• **WORK ORDER**: Every entry in the listing below is to be output unchanged.

• **SUPPLIED RECORDS**:
>>>

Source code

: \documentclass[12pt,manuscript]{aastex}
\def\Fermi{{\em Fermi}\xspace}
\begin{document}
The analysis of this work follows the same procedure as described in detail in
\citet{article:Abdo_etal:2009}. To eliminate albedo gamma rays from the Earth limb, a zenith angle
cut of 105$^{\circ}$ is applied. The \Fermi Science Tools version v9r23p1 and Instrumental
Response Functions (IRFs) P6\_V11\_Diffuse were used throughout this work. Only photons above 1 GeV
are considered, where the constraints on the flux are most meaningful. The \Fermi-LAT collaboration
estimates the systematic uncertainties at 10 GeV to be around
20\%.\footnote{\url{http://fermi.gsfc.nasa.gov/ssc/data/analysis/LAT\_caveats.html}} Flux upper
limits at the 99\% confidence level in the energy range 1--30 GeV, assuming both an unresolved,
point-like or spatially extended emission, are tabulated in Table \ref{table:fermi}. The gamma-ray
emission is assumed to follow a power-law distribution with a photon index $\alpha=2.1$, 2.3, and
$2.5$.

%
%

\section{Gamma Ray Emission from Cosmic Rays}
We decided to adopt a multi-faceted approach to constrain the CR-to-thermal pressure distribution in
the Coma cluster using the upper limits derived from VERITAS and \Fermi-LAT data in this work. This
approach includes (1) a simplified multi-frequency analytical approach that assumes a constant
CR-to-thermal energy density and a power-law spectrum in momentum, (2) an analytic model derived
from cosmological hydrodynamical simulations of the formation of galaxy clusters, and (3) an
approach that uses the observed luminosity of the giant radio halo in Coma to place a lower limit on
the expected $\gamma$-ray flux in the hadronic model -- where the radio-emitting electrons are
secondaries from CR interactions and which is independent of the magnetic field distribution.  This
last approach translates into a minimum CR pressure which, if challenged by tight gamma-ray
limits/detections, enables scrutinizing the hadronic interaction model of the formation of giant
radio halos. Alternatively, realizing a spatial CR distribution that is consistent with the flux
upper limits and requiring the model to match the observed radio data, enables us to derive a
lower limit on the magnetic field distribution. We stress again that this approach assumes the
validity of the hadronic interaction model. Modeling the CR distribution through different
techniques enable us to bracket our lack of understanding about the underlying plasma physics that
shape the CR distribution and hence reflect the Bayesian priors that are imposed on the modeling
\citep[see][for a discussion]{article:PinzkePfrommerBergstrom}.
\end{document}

<<<

• **FINISHED EXERCISE**:
Source code

: \documentclass[12pt,manuscript]{aastex}
\def\Fermi{{\em Fermi}\xspace}
\begin{document}
The analysis of this work follows the same procedure as described in detail in
\citet{article:Abdo_etal:2009}. To eliminate albedo gamma rays from the Earth limb, a zenith angle
cut of 105$^{\circ}$ is applied. The \Fermi Science Tools version v9r23p1 and Instrumental
Response Functions (IRFs) P6\_V11\_Diffuse were used throughout this work. Only photons above 1 GeV
are considered, where the constraints on the flux are most meaningful. The \Fermi-LAT collaboration
estimates the systematic uncertainties at 10 GeV to be around
20\%.\footnote{\url{http://fermi.gsfc.nasa.gov/ssc/data/analysis/LAT\_caveats.html}} Flux upper
limits at the 99\% confidence level in the energy range 1--30 GeV, assuming both an unresolved,
point-like or spatially extended emission, are tabulated in Table \ref{table:fermi}. The gamma-ray
emission is assumed to follow a power-law distribution with a photon index $\alpha=2.1$, 2.3, and
$2.5$.

%
%

\section{Gamma Ray Emission from Cosmic Rays}
We decided to adopt a multi-faceted approach to constrain the CR-to-thermal pressure distribution in
the Coma cluster using the upper limits derived from VERITAS and \Fermi-LAT data in this work. This
approach includes (1) a simplified multi-frequency analytical approach that assumes a constant
CR-to-thermal energy density and a power-law spectrum in momentum, (2) an analytic model derived
from cosmological hydrodynamical simulations of the formation of galaxy clusters, and (3) an
approach that uses the observed luminosity of the giant radio halo in Coma to place a lower limit on
the expected $\gamma$-ray flux in the hadronic model -- where the radio-emitting electrons are
secondaries from CR interactions and which is independent of the magnetic field distribution.  This
last approach translates into a minimum CR pressure which, if challenged by tight gamma-ray
limits/detections, enables scrutinizing the hadronic interaction model of the formation of giant
radio halos. Alternatively, realizing a spatial CR distribution that is consistent with the flux
upper limits and requiring the model to match the observed radio data, enables us to derive a
lower limit on the magnetic field distribution. We stress again that this approach assumes the
validity of the hadronic interaction model. Modeling the CR distribution through different
techniques enable us to bracket our lack of understanding about the underlying plasma physics that
shape the CR distribution and hence reflect the Bayesian priors that are imposed on the modeling
\citep[see][for a discussion]{article:PinzkePfrommerBergstrom}.
\end{document}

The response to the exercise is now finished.